One problem: That’s not going to happen.

Ford’s North America product communications manager, Mike Levine, spelled it out for the president in a tweet noting “it would not be profitable to build the Focus Active in the U.S. given an expected annual sales volume of fewer than 50,000 units and its competitive segment.”

Ford didn’t move production of the Focus to China by accident; it did so because the U.S. market has shifted away from smaller vehicles toward SUVs, which has made production of the Focus in the U.S.—a relatively expensive location—an illogical choice.

The automaker decided a couple years back to shift production of the Focus to Mexico, then last year it opted for China instead. Earlier this year Ford cancelled all its smaller cars with the exception of the Mustang and the Focus Active.

Then, after Trump started threatening his new tariffs against China, Ford decided in August that it wouldn’t sell the Focus Active in the U.S. after all.
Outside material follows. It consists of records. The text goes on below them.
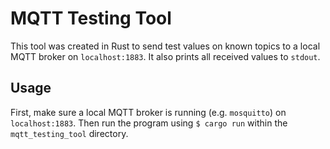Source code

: # MQTT Testing Tool
This tool was created in Rust to send test values on known topics to a local MQTT broker on `localhost:1883`. It also prints all received values to `stdout`.

## Usage
First, make sure a local MQTT broker is running (e.g. `mosquitto`) on `localhost:1883`. Then run the program using `$ cargo run` within the `mqtt_testing_tool` directory.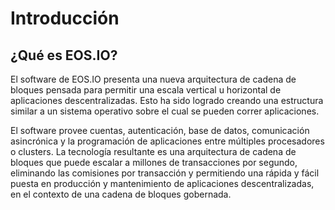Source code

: # Introducción

## ¿Qué es EOS.IO?

El software de EOS.IO presenta una nueva arquitectura de cadena de bloques pensada para permitir una escala vertical u horizontal de aplicaciones descentralizadas. Esto ha sido logrado creando una estructura similar a un sistema operativo sobre el cual se pueden correr aplicaciones. 

El software provee cuentas, autenticación, base de datos, comunicación asincrónica y la programación de aplicaciones entre múltiples procesadores o clusters. La tecnología resultante es una arquitectura de cadena de bloques que puede escalar a millones de transacciones por segundo, eliminando las comisiones por transacción y permitiendo una rápida y fácil puesta en producción y mantenimiento de aplicaciones descentralizadas, en el contexto de una cadena de bloques gobernada.






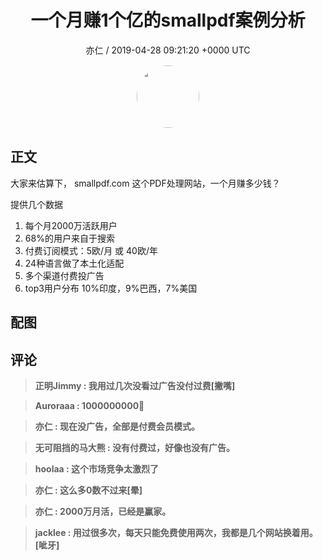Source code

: <h1 align="center">一个月赚1个亿的smallpdf案例分析</h1>
<p align="center">
    <a>亦仁 / 2019-04-28 09:21:20 &#43;0000 UTC</a>
</p>

<div align="center">
    <img src="https://images.zsxq.com/Fn3NQqCN8nuGF86yZPXSbEsl0mb3?e=1590940799&amp;token=kIxbL07-8jAj8w1n4s9zv64FuZZNEATmlU_Vm6zD:pfbNc8W3hS0oYG_hyXXh_rHMHuc=" width="100" height="100" style="border:1px solid;border-radius:50%; color:#ffffff"/>
</div>

## 正文

<div>
大家来估算下， smallpdf.com 这个PDF处理网站，一个月赚多少钱？ 

提供几个数据

1. 每个月2000万活跃用户
2. 68%的用户来自于搜索
3. 付费订阅模式：5欧/月 或 40欧/年
4. 24种语言做了本土化适配
5. 多个渠道付费投广告
6. top3用户分布 10%印度，9%巴西，7%美国
</div>

## 配图
<div class="image" align="center">

</div>

## 评论

<div align="left">
<div>

<blockquote >
<span> <strong>正明Jimmy : 我用过几次没看过广告没付过费[撇嘴] </strong></span>
</blockquote>

<blockquote >
<span> <strong>Auroraaa : 1000000000🐒 </strong></span>
</blockquote>

<blockquote >
<span> <strong>亦仁 : 现在没广告，全部是付费会员模式。 </strong></span>
</blockquote>

<blockquote >
<span> <strong>无可阻挡的马大熊 : 没有付费过，好像也没有广告。 </strong></span>
</blockquote>

<blockquote >
<span> <strong>hoolaa : 这个市场竞争太激烈了 </strong></span>
</blockquote>

<blockquote >
<span> <strong>亦仁 : 这么多0数不过来[晕] </strong></span>
</blockquote>

<blockquote >
<span> <strong>亦仁 : 2000万月活，已经是赢家。 </strong></span>
</blockquote>

<blockquote >
<span> <strong>jacklee : 用过很多次，每天只能免费使用两次，我都是几个网站换着用。[呲牙] </strong></span>
</blockquote>

</div>
</div>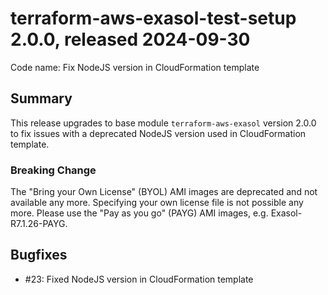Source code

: # terraform-aws-exasol-test-setup 2.0.0, released 2024-09-30

Code name: Fix NodeJS version in CloudFormation template

## Summary

This release upgrades to base module `terraform-aws-exasol` version 2.0.0 to fix issues with a deprecated NodeJS version used in CloudFormation template.

### Breaking Change

The "Bring your Own License" (BYOL) AMI images are deprecated and not available any more. Specifying your own license file is not possible any more. Please use the "Pay as you go" (PAYG) AMI images, e.g. Exasol-R7.1.26-PAYG.

## Bugfixes

* #23: Fixed NodeJS version in CloudFormation template

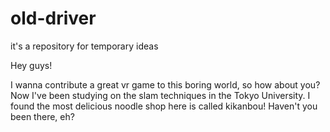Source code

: # old-driver
it's a repository for temporary ideas

Hey guys!

I wanna contribute a great vr game to this boring world, so how about you?
Now I've been studying on the slam techniques in the Tokyo University. I found the most delicious noodle shop here is called 
kikanbou! Haven't you been there, eh?
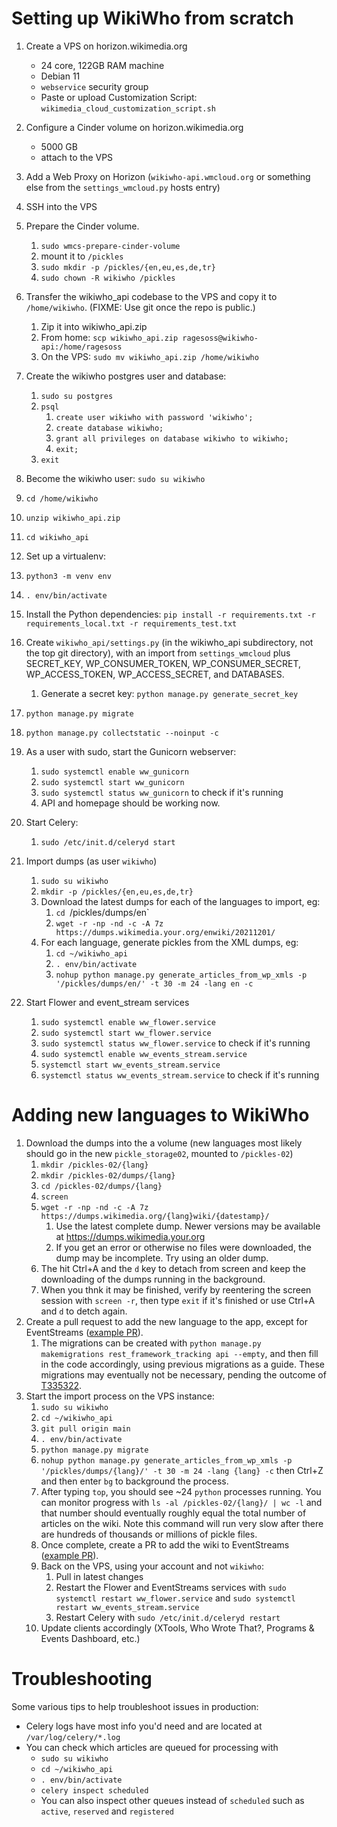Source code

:# Setting up WikiWho from scratch

1. Create a VPS on horizon.wikimedia.org
   * 24 core, 122GB RAM machine
   * Debian 11
   * `webservice` security group
   * Paste or upload Customization Script: `wikimedia_cloud_customization_script.sh`
2. Configure a Cinder volume on horizon.wikimedia.org
   * 5000 GB
   * attach to the VPS
3. Add a Web Proxy on Horizon (`wikiwho-api.wmcloud.org` or something else from the `settings_wmcloud.py` hosts entry)
4. SSH into the VPS
5. Prepare the Cinder volume.
   1. `sudo wmcs-prepare-cinder-volume`
   2. mount it to `/pickles`
   3. `sudo mkdir -p /pickles/{en,eu,es,de,tr}`
   4. `sudo chown -R wikiwho /pickles`
6. Transfer the wikiwho_api codebase to the VPS and copy it to `/home/wikiwho`. (FIXME: Use git once the repo is public.)
   1. Zip it into wikiwho_api.zip
   2. From home: `scp wikiwho_api.zip ragesoss@wikiwho-api:/home/ragesoss`
   3. On the VPS: `sudo mv wikiwho_api.zip /home/wikiwho`

7. Create the wikiwho postgres user and database:
   1. `sudo su postgres`
   2. `psql`
      1. `create user wikiwho with password 'wikiwho';`
      2. `create database wikiwho;`
      3. `grant all privileges on database wikiwho to wikiwho;`
      4. `exit;`
   3. `exit`
8. Become the wikiwho user: `sudo su wikiwho`
9.  `cd /home/wikiwho`
10. `unzip wikiwho_api.zip`
11. `cd wikiwho_api`
12.  Set up a virtualenv:
   1. `python3 -m venv env`
   2. `. env/bin/activate`
13.  Install the Python dependencies: `pip install -r requirements.txt -r requirements_local.txt -r requirements_test.txt`
14.  Create `wikiwho_api/settings.py` (in the wikiwho_api subdirectory, not the top git directory), with an import from `settings_wmcloud` plus SECRET_KEY, WP_CONSUMER_TOKEN, WP_CONSUMER_SECRET, WP_ACCESS_TOKEN, WP_ACCESS_SECRET, and DATABASES.
     1. Generate a secret key: `python manage.py generate_secret_key`
15. `python manage.py migrate`
16. `python manage.py collectstatic --noinput -c`
17. As a user with sudo, start the Gunicorn webserver:
    1.  `sudo systemctl enable ww_gunicorn`
    2.  `sudo systemctl start ww_gunicorn`
    3.  `sudo systemctl status ww_gunicorn` to check if it's running
    4.  API and homepage should be working now.
18. Start Celery:
    1.  `sudo /etc/init.d/celeryd start`
19. Import dumps (as user `wikiwho`)
    1.  `sudo su wikiwho`
    2.  `mkdir -p /pickles/{en,eu,es,de,tr}`
    3.  Download the latest dumps for each of the languages to import, eg:
        1.  `cd `/pickles/dumps/en`
        2.  `wget -r -np -nd -c -A 7z https://dumps.wikimedia.your.org/enwiki/20211201/`
    4.  For each language, generate pickles from the XML dumps, eg:
        1.  `cd ~/wikiwho_api`
        2.  `. env/bin/activate`
        1.  `nohup python manage.py generate_articles_from_wp_xmls -p '/pickles/dumps/en/' -t 30 -m 24 -lang en -c`
20. Start Flower and event_stream services
    1.  `sudo systemctl enable ww_flower.service`
    2.  `sudo systemctl start ww_flower.service`
    3.  `sudo systemctl status ww_flower.service` to check if it's running
    4.  `sudo systemctl enable ww_events_stream.service`
    5.  `systemctl start ww_events_stream.service`
    6.  `systemctl status ww_events_stream.service` to check if it's running

# Adding new languages to WikiWho

1. Download the dumps into the a volume (new languages most likely should go in the new `pickle_storage02`, mounted to `/pickles-02`)
    1. `mkdir /pickles-02/{lang}`
    2. `mkdir /pickles-02/dumps/{lang}`
    3. `cd /pickles-02/dumps/{lang}`
    4. `screen`
    5. `wget -r -np -nd -c -A 7z https://dumps.wikimedia.org/{lang}wiki/{datestamp}/`
        1. Use the latest complete dump. Newer versions may be available at https://dumps.wikimedia.your.org
        2. If you get an error or otherwise no files were downloaded, the dump may be incomplete. Try using an older dump.
    6. The hit Ctrl+A and the `d` key to detach from screen and keep the downloading of the dumps running in the background.
    7. When you thnk it may be finished, verify by reentering the screen session with `screen -r`, then type `exit` if it's finished or use Ctrl+A and `d` to detch again.
3. Create a pull request to add the new language to the app, except for EventStreams ([example PR](https://github.com/wikimedia/wikiwho_api/pull/8)).
    1. The migrations can be created with `python manage.py makemigrations rest_framework_tracking api --empty`, and then fill in the code accordingly, using previous migrations as a guide. These migrations may eventually not be necessary, pending the outcome of [T335322](https://phabricator.wikimedia.org/T335322).
4. Start the import process on the VPS instance:
    1. `sudo su wikiwho`
    2. `cd ~/wikiwho_api`
    3. `git pull origin main`
    4. `. env/bin/activate`
    5. `python manage.py migrate`
    6. `nohup python manage.py generate_articles_from_wp_xmls -p '/pickles/dumps/{lang}/' -t 30 -m 24 -lang {lang} -c` then Ctrl+Z and then enter `bg` to background the process.
    7. After typing `top`, you should see ~24 `python` processes running. You can monitor progress with `ls -al /pickles-02/{lang}/ | wc -l` and that number should eventually roughly equal the total number of articles on the wiki. Note this command will run very slow after there are hundreds of thousands or millions of pickle files.
    8. Once complete, create a PR to add the wiki to EventStreams ([example PR](https://github.com/wikimedia/wikiwho_api/pull/7)).
    9. Back on the VPS, using your account and not `wikiwho`:
       1. Pull in latest changes
       2. Restart the Flower and EventStreams services with `sudo systemctl restart ww_flower.service` and `sudo systemctl restart ww_events_stream.service`
       3. Restart Celery with `sudo /etc/init.d/celeryd restart`
    10. Update clients accordingly (XTools, Who Wrote That?, Programs & Events Dashboard, etc.)

# Troubleshooting

Some various tips to help troubleshoot issues in production:

* Celery logs have most info you'd need and are located at `/var/log/celery/*.log`
* You can check which articles are queued for processing with
  * `sudo su wikiwho`
  * `cd ~/wikiwho_api`
  * `. env/bin/activate`
  * `celery inspect scheduled`
  * You can also inspect other queues instead of `scheduled` such as `active`, `reserved` and `registered`

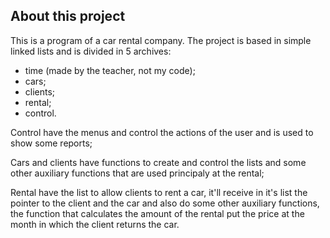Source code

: ## About this project

This is a program of a car rental company. The project is based in simple linked lists and is divided in 5 archives:
- time (made by the teacher, not my code);
- cars; 
- clients;
- rental;
- control.

Control have the menus and control the actions of the user and is used to show some reports;

Cars and clients have functions to create and control the lists and some other auxiliary functions that are used principaly at the rental;
 
Rental have the list to allow clients to rent a car, it'll receive in it's list the pointer to the client and the car and also do some other auxiliary functions, the function that calculates the amount of the rental put the price at the month in which the client returns the car.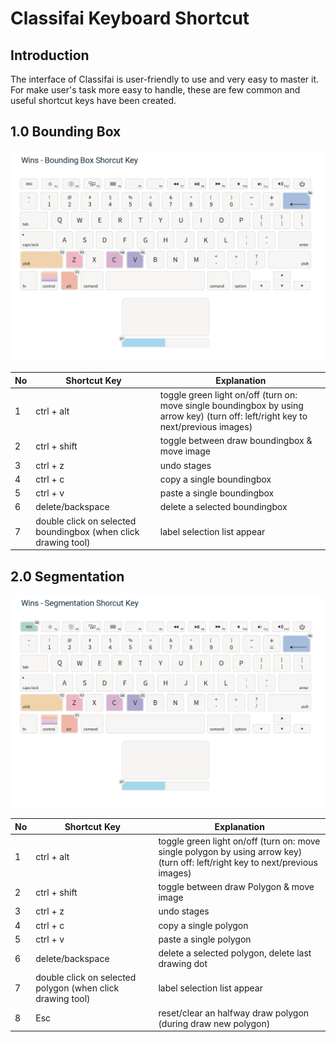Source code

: # Classifai Keyboard Shortcut 
## Introduction

The interface of Classifai is user-friendly to use and very easy to master it. For make user's task more easy to handle, 
these are few common and useful shortcut keys have been created. 

## 1.0 Bounding Box

![Bounding-box-keyboard](/metadata/bounding-box-keyboard.png)

| No | Shortcut Key | Explanation | 
|----| -------------|-------------|
| 1  | ctrl + alt   | toggle green light on/off (turn on: move single boundingbox by using arrow key) (turn off: left/right key to next/previous images) |
| 2  | ctrl + shift | toggle between draw boundingbox & move image| 
| 3  | ctrl + z     | undo stages |
| 4  | ctrl + c     | copy a single boundingbox|
| 5  | ctrl + v     | paste a single boundingbox |
| 6  | delete/backspace | delete a selected boundingbox |
| 7  | double click on selected boundingbox (when click drawing tool) | label selection list appear |

## 2.0 Segmentation
![Segmentation-keyboard](/metadata/segmentation-keyboard.png)

| No | Shortcut Key | Explanation |
|----| -------------|-------------|
| 1  | ctrl + alt   | toggle green light on/off (turn on: move single polygon by using arrow key) (turn off: left/right key to next/previous images) |
| 2  | ctrl + shift | toggle between draw Polygon & move image | 
| 3  | ctrl + z     | undo stages |
| 4  | ctrl + c     | copy a single polygon |
| 5  | ctrl + v     | paste a single polygon |
| 6  | delete/backspace | delete a selected polygon, delete last drawing dot |
| 7  | double click on selected polygon (when click drawing tool) | label selection list appear |
| 8  | Esc          | reset/clear an halfway draw polygon (during draw new polygon) |
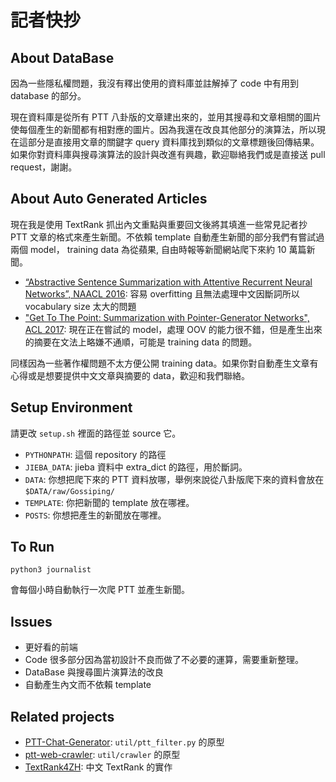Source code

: # 記者快抄

## About DataBase

因為一些隱私權問題，我沒有釋出使用的資料庫並註解掉了 code 中有用到 database 的部分。

現在資料庫是從所有 PTT 八卦版的文章建出來的，並用其搜尋和文章相關的圖片使每個產生的新聞都有相對應的圖片。因為我還在改良其他部分的演算法，所以現在這部分是直接用文章的關鍵字 query 資料庫找到類似的文章標題後回傳結果。如果你對資料庫與搜尋演算法的設計與改進有興趣，歡迎聯絡我們或是直接送 pull request，謝謝。

## About Auto Generated Articles

現在我是使用 TextRank 抓出內文重點與重要回文後將其填進一些常見記者抄 PTT 文章的格式來產生新聞。不依賴 template 自動產生新聞的部分我們有嘗試過兩個 model， training data 為從蘋果, 自由時報等新聞網站爬下來約 10 萬篇新聞。

- [“Abstractive Sentence Summarization with Attentive Recurrent Neural Networks”, NAACL 2016](https://github.com/facebookarchive/NAMAS): 容易 overfitting 且無法處理中文因斷詞所以 vocabulary size 太大的問題
- ["Get To The Point: Summarization with Pointer-Generator Networks", ACL 2017](https://github.com/exe1023/pointer-generator): 現在正在嘗試的 model，處理 OOV 的能力很不錯，但是產生出來的摘要在文法上略嫌不通順，可能是 training data 的問題。

同樣因為一些著作權問題不太方便公開 training data。如果你對自動產生文章有心得或是想要提供中文文章與摘要的 data，歡迎和我們聯絡。

## Setup Environment

請更改 `setup.sh` 裡面的路徑並 source 它。

- `PYTHONPATH`: 這個 repository 的路徑
- `JIEBA_DATA`: jieba 資料中 extra_dict 的路徑，用於斷詞。
- `DATA`: 你想把爬下來的 PTT 資料放哪，舉例來說從八卦版爬下來的資料會放在 `$DATA/raw/Gossiping/`
- `TEMPLATE`: 你把新聞的 template 放在哪裡。
- `POSTS`: 你想把產生的新聞放在哪裡。


## To Run

`python3 journalist`

會每個小時自動執行一次爬 PTT 並產生新聞。

## Issues

- 更好看的前端
- Code 很多部分因為當初設計不良而做了不必要的運算，需要重新整理。
- DataBase 與搜尋圖片演算法的改良
- 自動產生內文而不依賴 template

## Related projects

- [PTT-Chat-Generator](https://github.com/zake7749/PTT-Chat-Generator): `util/ptt_filter.py` 的原型
- [ptt-web-crawler](https://github.com/jwlin/ptt-web-crawler): `util/crawler` 的原型
- [TextRank4ZH](https://github.com/letiantian/TextRank4ZH): 中文 TextRank 的實作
The profit margins were simply too small to be worth it.

The auto-sector market economist Jon Gabrielsen told the Detroit Free Press that Trump’s tweet was “further evidence that neither the president nor his trade representatives have any clue of the complexities of global supply chains.”

“This forces Ford to forfeit the sales they would have had if they could continue to import that low-volume niche vehicle,” Gabrielsen said.